Treatments for a rare retinal disease may be on the horizon after a new study has identified gene variants that cause a metabolic deficiency in the eye.
The disease, macular telangiectasia type 2 (MacTel), has been a research focus of Rando Allikmets, Ph.D., a pioneer in the genetics of eye diseases, for nearly 15 years. MacTel occurs in approximately 1 in 5,000 adults over age 40 and slowly causes a significant loss of central vision, which can impair driving, reading, and other activities.
"MacTel is clearly a genetic disease because it tends to run in families, but it's been a tough nut to crack," says Allikmets, the William and Donna Acquavella Professor of Ophthalmic Sciences in the Departments of Ophthalmology and Pathology & Cell Biology at Columbia University Vagelos College of Physicians and Surgeons.
"For many years, we didn't know what was causing the disease, and we couldn't find any genes that would give us some clues."
That began to change a few years ago when Allikmets and an international team of MacTel researchers led by Lowy Medical Research Institute identified two extremely rare mutations that cause the disease.
These genes account for only 0.1% of cases, but their discovery, also made possible by advances in the emerging field of metabolomics, led to a new view of MacTel as a disease of serine deficiency. Serine is one of 20 amino acids that play an important role in metabolism in the eye and throughout the body.

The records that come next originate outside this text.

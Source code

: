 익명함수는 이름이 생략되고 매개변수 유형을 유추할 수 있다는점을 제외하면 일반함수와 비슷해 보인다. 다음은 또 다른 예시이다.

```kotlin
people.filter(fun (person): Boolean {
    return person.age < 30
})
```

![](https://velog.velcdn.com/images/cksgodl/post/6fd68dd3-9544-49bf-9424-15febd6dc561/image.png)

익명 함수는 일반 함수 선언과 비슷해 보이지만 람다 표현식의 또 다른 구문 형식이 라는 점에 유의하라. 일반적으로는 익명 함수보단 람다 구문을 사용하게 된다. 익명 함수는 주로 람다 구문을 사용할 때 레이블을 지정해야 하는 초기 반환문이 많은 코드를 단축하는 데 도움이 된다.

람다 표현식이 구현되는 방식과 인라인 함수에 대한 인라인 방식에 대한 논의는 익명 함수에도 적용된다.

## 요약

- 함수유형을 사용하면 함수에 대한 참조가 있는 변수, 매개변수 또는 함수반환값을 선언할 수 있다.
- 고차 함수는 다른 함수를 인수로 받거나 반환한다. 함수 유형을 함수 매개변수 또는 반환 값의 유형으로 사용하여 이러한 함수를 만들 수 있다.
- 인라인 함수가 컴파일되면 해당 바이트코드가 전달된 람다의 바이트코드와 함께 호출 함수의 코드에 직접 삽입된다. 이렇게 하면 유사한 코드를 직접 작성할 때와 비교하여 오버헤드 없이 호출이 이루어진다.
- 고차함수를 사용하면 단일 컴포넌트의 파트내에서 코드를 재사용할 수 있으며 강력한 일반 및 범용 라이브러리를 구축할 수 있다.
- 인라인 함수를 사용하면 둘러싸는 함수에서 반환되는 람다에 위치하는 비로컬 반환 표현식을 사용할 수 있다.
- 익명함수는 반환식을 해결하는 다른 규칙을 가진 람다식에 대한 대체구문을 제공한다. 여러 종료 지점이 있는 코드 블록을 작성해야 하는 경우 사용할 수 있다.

In a landmark study published in NEJM in 2019, the team found that most MacTel patients, regardless of their genetic makeup, have a serine deficiency that leads to the accumulation of a toxic lipid that damages cells in the retina. Some degree of serine deficiency is prevalent in the general population, and some of these individuals can develop various diseases, including MacTel. However, the exact genetic cause is not known for the vast majority of cases.
Now the team has uncovered another gene that solidifies the link between MacTel and serine deficiency and points the way to effective treatment. Allikmets, working with David Goldstein, Ph.D., and the Institute of Genomic Medicine at Columbia, used a recently developed method, called collapsing analysis, that can pinpoint difficult-to-find genes.
The researchers found that mutations in the new MacTel gene, PHGDH, directly reduce serine levels by partially disabling phosphoglycerate dehydrogenase, the most important enzyme involved in serine biosynthesis.
And though PHGDH accounts for only about 3% to 4% of MacTel cases, "its identification is significant because it causes the same disease features that we see in a substantial number of patients with MacTel," Allikmets says.
"That suggests that fixing the serine deficiency or targeting the toxic lipids may be a way to prevent vision loss in many MacTel patients, regardless of the patient's precise genetic defect."
Though the MacTel field is hopeful that treatment options are not far away, Allikmets adds that new therapeutic ideas must be tested first in clinical trials and may not be available for several years.